To use this parenthesis is to play games with the listener: it's an irritating artifice, not unlike the equivalent in literary techniques of "discreetly drawing a veil" over the action, except that the heart of the poem is precisely in these lines.

But it could also indicate that she's having difficulties reconciling music and lyric. Having forsaken sheer tunefulness, how does she extend her musical ambitions and continue to refine her sort of poetry, especially as, she's working in a mass medium?

Unlike Steely Dan, her closest rivals as writers of literate rock music, she has no background in jazz to supply her with more musical possibilities; and anyway, she's openly romantic, with a style that retains strong traces of her monologic folk-song roots.

Her singing, for example, though it has completely lost the shrillness that makes "Big Yellow Taxi," say, so hard for me to bear, is not that of a jazz artist, since she can't really swing and she is not the mistress of verbal felicities; rather, it can be cool and jazzy, in imitation of the West Coast jazzmen she obviously likes - and, indeed, her voice has rarely sounded more assured than on "Paprika Plains."

The limitations of her writing are most exposed on the three songs which constitute the first side: "Cotton Avenue," "Talk To Me" and "Jericho." These songs deal with familiar themes. "Cotton Avenue" is about a young girl's enthusiasm for the bright city lights, and, like several other first songs on her albums, it especially celebrates the urge to dance; on "Talk To Me" she is playful, teasing a response from her lover; and "Jericho" shows another Mitchell preoccupation - her need for, but fears of, emotional commitment.

Their lyrics, if far from her best, contain some good lines, particularly the lightly ironic "Talk To Me." But the music, which relies heavily upon her strumming rhythm lines and Jaco Pastorius' sliding, booming bass, falls flat; it is never as interesting as the lyrics, which clearly take precedence.
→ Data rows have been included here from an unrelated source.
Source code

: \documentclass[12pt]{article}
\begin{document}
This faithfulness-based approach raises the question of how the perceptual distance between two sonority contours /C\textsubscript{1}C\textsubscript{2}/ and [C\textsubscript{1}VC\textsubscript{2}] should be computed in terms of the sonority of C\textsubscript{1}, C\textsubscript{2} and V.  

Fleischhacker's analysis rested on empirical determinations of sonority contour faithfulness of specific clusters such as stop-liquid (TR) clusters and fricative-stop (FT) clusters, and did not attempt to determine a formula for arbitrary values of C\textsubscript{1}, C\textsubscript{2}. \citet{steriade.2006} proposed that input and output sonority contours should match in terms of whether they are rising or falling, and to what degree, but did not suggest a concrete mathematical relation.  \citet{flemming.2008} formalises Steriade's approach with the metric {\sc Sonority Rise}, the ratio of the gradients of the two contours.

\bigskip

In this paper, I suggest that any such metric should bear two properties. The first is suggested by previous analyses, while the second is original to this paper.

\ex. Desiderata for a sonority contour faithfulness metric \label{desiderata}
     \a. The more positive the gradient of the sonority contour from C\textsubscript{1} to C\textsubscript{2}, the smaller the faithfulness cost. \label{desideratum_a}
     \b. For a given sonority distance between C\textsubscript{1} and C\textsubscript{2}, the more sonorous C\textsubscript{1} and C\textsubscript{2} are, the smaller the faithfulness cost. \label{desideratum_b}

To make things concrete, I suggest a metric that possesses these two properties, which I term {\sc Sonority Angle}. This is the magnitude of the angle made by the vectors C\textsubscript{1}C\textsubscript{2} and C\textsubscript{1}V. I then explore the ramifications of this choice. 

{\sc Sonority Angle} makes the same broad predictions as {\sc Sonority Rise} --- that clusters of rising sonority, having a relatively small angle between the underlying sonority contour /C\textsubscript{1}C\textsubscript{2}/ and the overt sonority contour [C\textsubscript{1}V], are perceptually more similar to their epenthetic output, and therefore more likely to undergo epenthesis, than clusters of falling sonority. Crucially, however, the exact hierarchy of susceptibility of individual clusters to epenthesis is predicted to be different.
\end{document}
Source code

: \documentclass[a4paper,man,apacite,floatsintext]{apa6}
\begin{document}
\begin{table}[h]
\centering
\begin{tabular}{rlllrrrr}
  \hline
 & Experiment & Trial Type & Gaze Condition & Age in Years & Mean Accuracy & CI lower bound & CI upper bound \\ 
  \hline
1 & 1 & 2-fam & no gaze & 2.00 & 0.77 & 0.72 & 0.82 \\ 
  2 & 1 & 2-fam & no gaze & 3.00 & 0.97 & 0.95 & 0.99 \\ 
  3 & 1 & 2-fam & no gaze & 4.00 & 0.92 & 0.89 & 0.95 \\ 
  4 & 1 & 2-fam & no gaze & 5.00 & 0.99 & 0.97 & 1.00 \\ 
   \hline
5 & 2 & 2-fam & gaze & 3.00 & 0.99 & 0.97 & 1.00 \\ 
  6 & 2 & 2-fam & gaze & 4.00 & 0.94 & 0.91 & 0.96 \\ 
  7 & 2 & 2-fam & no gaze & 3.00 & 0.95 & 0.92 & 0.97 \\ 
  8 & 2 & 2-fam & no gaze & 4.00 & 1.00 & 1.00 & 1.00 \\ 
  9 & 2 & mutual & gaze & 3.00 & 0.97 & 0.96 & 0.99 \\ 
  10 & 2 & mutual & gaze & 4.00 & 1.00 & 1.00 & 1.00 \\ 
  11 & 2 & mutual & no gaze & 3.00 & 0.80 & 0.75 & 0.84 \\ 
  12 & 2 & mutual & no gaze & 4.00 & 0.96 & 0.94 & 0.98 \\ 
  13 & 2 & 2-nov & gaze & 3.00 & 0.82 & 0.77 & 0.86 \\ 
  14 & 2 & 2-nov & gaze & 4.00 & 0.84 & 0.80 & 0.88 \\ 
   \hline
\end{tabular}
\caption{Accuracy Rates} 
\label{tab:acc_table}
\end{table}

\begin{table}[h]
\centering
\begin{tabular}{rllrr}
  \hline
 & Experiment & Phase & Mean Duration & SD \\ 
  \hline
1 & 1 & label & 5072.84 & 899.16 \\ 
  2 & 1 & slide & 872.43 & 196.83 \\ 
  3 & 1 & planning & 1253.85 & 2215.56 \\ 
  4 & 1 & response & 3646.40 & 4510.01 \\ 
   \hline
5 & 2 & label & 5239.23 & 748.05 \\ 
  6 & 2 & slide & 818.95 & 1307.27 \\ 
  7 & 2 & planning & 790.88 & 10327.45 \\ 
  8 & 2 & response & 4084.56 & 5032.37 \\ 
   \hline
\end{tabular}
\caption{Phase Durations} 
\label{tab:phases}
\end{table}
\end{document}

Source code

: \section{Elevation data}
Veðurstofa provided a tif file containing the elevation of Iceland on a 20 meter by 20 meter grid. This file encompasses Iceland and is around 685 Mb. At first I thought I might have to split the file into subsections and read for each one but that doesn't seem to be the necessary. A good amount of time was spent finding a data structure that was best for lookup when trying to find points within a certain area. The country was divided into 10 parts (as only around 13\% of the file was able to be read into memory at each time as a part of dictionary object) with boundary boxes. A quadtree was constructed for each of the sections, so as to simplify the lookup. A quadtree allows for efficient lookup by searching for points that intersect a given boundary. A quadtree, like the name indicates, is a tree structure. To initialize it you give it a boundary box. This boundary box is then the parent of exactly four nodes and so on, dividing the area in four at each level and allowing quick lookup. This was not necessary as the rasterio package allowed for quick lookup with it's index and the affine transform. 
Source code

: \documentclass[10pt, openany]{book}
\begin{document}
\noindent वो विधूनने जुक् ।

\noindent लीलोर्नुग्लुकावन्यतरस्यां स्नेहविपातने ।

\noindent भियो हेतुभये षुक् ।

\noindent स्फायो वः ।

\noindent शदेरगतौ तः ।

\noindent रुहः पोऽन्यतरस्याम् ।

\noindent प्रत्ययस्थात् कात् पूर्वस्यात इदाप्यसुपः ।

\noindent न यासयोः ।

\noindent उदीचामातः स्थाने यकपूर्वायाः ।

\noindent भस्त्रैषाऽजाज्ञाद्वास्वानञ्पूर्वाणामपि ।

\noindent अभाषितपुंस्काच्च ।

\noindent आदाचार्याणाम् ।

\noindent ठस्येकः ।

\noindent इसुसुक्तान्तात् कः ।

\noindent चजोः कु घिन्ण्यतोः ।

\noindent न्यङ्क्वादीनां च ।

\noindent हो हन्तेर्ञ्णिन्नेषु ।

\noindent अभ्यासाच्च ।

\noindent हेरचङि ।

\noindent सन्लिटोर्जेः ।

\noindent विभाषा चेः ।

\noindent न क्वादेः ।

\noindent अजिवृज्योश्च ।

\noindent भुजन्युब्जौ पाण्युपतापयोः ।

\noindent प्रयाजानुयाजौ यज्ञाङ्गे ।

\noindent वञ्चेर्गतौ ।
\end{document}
The musical ideas, which on earlier albums might have been resolved as melodies, are just not there, and the playing does not conjure sufficient atmosphere to compensate for this.

This criticism can be levelled against other tracks. The title song is a dazzling, metaphorical piece which uses images of snakes / trains and eagles / planes to express not just personal inner conflict but the sense of a riven America; and yet the music lacks a corresponding tension, the shaping hand of a dramatist.

"Hejira" worked because of its unified mood, but with "Don Juan" one is forced to look for good bits. True, there are many moments to savour. "Otis And Marlena" is a very barbed song about enervated Florida sun-seekers, whose unreal world she contrasts with the violence of world events; "Paprika Plains" miraculously summons forth a childhood memory of doomed Indians in her homeland of Canada; and "Dreamland," which has Airto's hypnotic bass drum underpinning the rhythm, supports that mood of reverie.

But it's time for Joni Mitchell to take stock of her music. With commendable adventure she has spread herself over four sides of this album, but she has neither moved forward nor consolidated the success of "Hejira" and "Summer Lawns." She is a magician, but a fallible one.